Try it: Transcribe all records exactly; omit pictures.

Material provided:
........

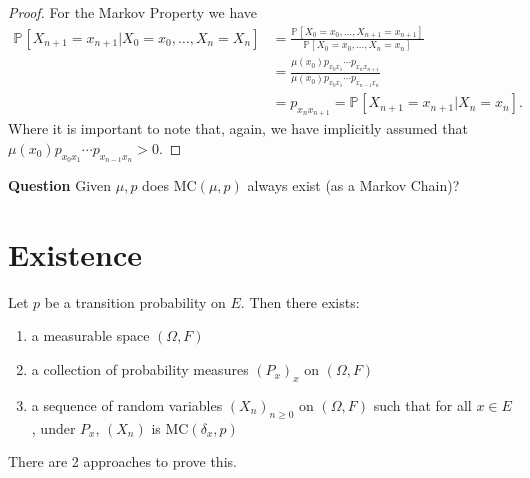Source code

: \begin{proof}
For the Markov Property we have
\begin{align}
	\mathbb{P}_{} \left[ X_{n+1} = x_{n+1} | X_0 =x_0, \ldots ,X_n=X_n \right] &=
		\frac{\mathbb{P}_{} \left[ X_0=x_0, \ldots , X_{n+1}=x_{n+1} \right] }
		{\mathbb{P}_{} \left[ X_0=x_0 , \ldots , X_{n}=x_{n} \right]} \\
	&= \frac{\mu(x_0)p_{x_0 x_1}  \cdots  p_{x_{n}x_{n+1}}} {\mu(x_0)p_{x_0x_1} \cdots p_{x_{n-1}x_{n}}} \\
	&= p_{x_n x_{n+1}} = \mathbb{P}_{} \left[ X_{n+1} = x_{n+1} | X_n=x_n \right] 
.\end{align}
Where it is important to note that, again,  we have implicitly assumed that \newline $\mu(x_0)p_{x_0x_1} \cdots p_{x_{n-1}x_n}>0$. 

\end{proof}


\textbf{Question} Given $\mu, p$ does $ \textrm{MC}(\mu, p)$ always exist (as a Markov Chain)?

\section{Existence}

\begin{theorem}
	Let $p$ be a transition probability on $E$. Then there exists:
\begin{enumerate}
	\item a measurable space $(\Omega, F)$
	\item a collection of probability measures $(P_x)_{x}$ on $(\Omega, F)$
	\item a sequence of random variables $(X_n)_{n \geq 0}$ on $(\Omega, F)$ such that for all $x\in E$, under $P_x$, $(X_n)$ is  $ \textrm{MC}(\delta_x, p)$
\end{enumerate}

\end{theorem}

There are 2 approaches to prove this.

........

Completed exercise:
Source code

: \begin{proof}
For the Markov Property we have
\begin{align}
	\mathbb{P}_{} \left[ X_{n+1} = x_{n+1} | X_0 =x_0, \ldots ,X_n=X_n \right] &=
		\frac{\mathbb{P}_{} \left[ X_0=x_0, \ldots , X_{n+1}=x_{n+1} \right] }
		{\mathbb{P}_{} \left[ X_0=x_0 , \ldots , X_{n}=x_{n} \right]} \\
	&= \frac{\mu(x_0)p_{x_0 x_1}  \cdots  p_{x_{n}x_{n+1}}} {\mu(x_0)p_{x_0x_1} \cdots p_{x_{n-1}x_{n}}} \\
	&= p_{x_n x_{n+1}} = \mathbb{P}_{} \left[ X_{n+1} = x_{n+1} | X_n=x_n \right] 
.\end{align}
Where it is important to note that, again,  we have implicitly assumed that \newline $\mu(x_0)p_{x_0x_1} \cdots p_{x_{n-1}x_n}>0$. 

\end{proof}


\textbf{Question} Given $\mu, p$ does $ \textrm{MC}(\mu, p)$ always exist (as a Markov Chain)?

\section{Existence}

\begin{theorem}
	Let $p$ be a transition probability on $E$. Then there exists:
\begin{enumerate}
	\item a measurable space $(\Omega, F)$
	\item a collection of probability measures $(P_x)_{x}$ on $(\Omega, F)$
	\item a sequence of random variables $(X_n)_{n \geq 0}$ on $(\Omega, F)$ such that for all $x\in E$, under $P_x$, $(X_n)$ is  $ \textrm{MC}(\delta_x, p)$
\end{enumerate}

\end{theorem}

There are 2 approaches to prove this.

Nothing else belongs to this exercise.